FINDING THE NEAREST FEATURE

 The Near tool calculates the distance from each point in


one feature class to the nearest point or line feature in
another feature class. You might use Near to find the
closest stream for a set of wildlife observations or the
closest bus stops to a set of tourist destinations. The
Near tool will also add the Feature Identifier and,
optionally, coordinates of and the angle toward the
nearest feature.
OVERLAY ANALYSIS

 One of the most basic questions asked of a GIS is "What's on top of


what?" For example:
1. What land use is on top of what soil type?
2. What parcels are within the 100-year floodplain? ("Within" is just
another way of saying "on top of.")
3. What roads are within what counties?
4. What wells are within abandoned military bases?
Feature overlay
 The key elements in feature overlay are the input layer, the overlay
layer, and the output layer.

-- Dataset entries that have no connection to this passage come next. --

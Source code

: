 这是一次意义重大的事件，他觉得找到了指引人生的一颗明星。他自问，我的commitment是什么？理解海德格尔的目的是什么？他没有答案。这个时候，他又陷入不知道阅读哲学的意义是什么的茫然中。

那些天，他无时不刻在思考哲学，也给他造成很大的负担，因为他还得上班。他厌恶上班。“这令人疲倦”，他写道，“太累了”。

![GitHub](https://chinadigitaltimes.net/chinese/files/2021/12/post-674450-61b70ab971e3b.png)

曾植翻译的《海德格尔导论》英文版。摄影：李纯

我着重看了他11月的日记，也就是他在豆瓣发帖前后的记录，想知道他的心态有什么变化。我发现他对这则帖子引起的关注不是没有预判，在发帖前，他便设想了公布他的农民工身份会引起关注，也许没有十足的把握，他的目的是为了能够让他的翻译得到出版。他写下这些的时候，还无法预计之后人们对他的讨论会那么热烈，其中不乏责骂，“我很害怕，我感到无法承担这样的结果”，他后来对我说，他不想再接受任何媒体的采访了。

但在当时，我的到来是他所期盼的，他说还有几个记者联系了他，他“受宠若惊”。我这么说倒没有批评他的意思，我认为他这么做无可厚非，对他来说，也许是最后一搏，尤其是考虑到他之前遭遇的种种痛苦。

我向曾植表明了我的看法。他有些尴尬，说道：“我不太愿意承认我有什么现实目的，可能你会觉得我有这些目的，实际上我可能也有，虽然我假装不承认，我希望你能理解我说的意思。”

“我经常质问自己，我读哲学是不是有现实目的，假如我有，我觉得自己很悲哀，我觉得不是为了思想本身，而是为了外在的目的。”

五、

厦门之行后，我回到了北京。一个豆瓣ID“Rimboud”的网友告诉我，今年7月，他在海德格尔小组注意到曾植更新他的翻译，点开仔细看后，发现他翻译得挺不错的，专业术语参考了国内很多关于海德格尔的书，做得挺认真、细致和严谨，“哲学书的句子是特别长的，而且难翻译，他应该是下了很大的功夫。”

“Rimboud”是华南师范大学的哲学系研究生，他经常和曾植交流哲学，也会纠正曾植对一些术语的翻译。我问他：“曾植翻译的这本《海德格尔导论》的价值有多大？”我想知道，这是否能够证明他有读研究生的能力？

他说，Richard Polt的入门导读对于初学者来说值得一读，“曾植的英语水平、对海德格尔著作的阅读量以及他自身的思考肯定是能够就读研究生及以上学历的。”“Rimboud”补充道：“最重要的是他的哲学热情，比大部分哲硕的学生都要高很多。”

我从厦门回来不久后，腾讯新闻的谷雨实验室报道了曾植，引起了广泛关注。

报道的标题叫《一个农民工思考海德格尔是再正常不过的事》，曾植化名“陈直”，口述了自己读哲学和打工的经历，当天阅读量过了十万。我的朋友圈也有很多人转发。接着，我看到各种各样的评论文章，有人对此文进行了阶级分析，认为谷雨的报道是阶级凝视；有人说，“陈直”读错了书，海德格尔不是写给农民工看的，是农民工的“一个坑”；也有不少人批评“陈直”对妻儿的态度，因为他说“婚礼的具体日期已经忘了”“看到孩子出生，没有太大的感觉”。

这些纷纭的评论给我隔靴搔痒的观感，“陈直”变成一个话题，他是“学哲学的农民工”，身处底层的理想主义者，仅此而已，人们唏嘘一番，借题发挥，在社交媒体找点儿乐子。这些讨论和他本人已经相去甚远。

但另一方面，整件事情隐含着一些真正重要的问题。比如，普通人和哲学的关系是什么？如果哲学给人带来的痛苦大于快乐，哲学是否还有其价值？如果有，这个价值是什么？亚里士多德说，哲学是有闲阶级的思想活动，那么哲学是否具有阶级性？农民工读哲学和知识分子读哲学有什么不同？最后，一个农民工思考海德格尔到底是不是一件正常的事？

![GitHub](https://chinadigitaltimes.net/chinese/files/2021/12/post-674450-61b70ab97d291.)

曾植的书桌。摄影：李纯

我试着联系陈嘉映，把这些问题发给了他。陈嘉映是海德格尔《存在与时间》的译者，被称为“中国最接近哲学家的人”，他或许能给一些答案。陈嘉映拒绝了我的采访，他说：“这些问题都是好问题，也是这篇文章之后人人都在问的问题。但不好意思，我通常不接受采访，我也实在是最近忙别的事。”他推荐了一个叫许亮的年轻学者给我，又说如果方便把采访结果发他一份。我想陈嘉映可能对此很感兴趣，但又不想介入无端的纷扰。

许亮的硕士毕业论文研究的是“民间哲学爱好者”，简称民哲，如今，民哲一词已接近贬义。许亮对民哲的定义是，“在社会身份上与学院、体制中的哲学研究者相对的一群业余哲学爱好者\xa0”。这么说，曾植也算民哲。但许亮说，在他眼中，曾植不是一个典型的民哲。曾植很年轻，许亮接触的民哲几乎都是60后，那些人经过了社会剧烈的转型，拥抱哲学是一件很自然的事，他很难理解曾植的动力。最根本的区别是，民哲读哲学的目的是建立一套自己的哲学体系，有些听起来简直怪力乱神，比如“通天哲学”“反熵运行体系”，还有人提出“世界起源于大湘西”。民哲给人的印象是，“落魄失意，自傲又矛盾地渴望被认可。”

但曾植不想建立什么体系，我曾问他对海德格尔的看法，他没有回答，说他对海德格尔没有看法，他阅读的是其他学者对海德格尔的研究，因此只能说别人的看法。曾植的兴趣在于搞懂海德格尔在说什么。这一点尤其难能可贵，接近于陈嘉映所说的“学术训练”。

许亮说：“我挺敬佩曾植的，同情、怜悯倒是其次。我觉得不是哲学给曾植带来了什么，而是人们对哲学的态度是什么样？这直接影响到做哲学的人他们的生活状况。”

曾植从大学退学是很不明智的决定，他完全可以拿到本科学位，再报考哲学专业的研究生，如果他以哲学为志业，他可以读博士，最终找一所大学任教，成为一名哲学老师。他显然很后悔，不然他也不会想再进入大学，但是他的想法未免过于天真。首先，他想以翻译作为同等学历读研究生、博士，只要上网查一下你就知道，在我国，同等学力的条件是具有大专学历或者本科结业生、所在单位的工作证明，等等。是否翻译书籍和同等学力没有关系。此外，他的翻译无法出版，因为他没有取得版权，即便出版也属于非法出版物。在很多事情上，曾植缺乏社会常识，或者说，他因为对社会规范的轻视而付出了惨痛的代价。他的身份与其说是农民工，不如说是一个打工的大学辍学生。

The overlay function splits features in the
input layer where they are overlapped by features in the overlay layer.
New areas are created where polygons intersect. If the input layer
contains lines, the lines are split where polygons cross them. These
new features are stored in the output layer—the original input layer
is not modified. The attributes of features in the overlay layer are
assigned to the appropriate new features in the output layer, along
with the original attributes from the input layer.
VECTOR OVERLAY TOOLS

 Feature overlay tools are located in the Analysis toolbox


in the Overlay toolset. Conceptually, the tools are similar
- they differ by the feature types they allow you to
overlay, by whether you can overlay multiple layers at one
time, and by which input and overlay features are
maintained in the output layer.
UNIONS

 Union calculates the geometric union of any number of feature


classes and feature layers. All input feature classes or feature layers
must be polygons.
 The output feature class will contain polygons representing the
geometric union of all the inputs as well as all the fields from all the
input feature classes. See below for examples of how attribute values
are assigned to the output features.
 Union does the following:
1. Determines the spatial reference for processing. This will also be
the output spatial reference. For details on how this is done, see
Spatial Reference. All the input feature classes are projected (on
the fly) into this spatial reference.
2. Cracks and clusters the features. Cracking inserts vertices at the
intersection of feature edges; clustering snaps together vertices
that are within the x,y tolerance.
3. Discovers geometric relationships (overlap) between features
from all feature classes.
4. Writes the new features to the output.
INTERSECT

 The Intersect tool calculates the geometric intersection of any


number of feature classes and feature layers. The features, or portion
of features, that are common to all inputs (that is, they intersect) will
be written to the output feature class.
 Intersect does the following:
1. Determines the spatial reference for processing. This will also be
the spatial reference of the output feature class. For details on
how this is done, see Spatial Reference. All the input features are
projected into this spatial reference for processing.
2. Cracks and clusters the features. Cracking inserts vertices at the
intersection of feature edges; clustering snaps together vertices
that are within the xy tolerance.
3. Discovers geometric relationships (intersections) between
features from all the feature classes or layers.
4. Writes these intersections as features (point, line, or polygon) to
the output.
IDENTIFY

 Identity computes a geometric intersection of the input


features and identity features. The input features or
portions thereof that overlap identity features will get the
attributes of those identity features.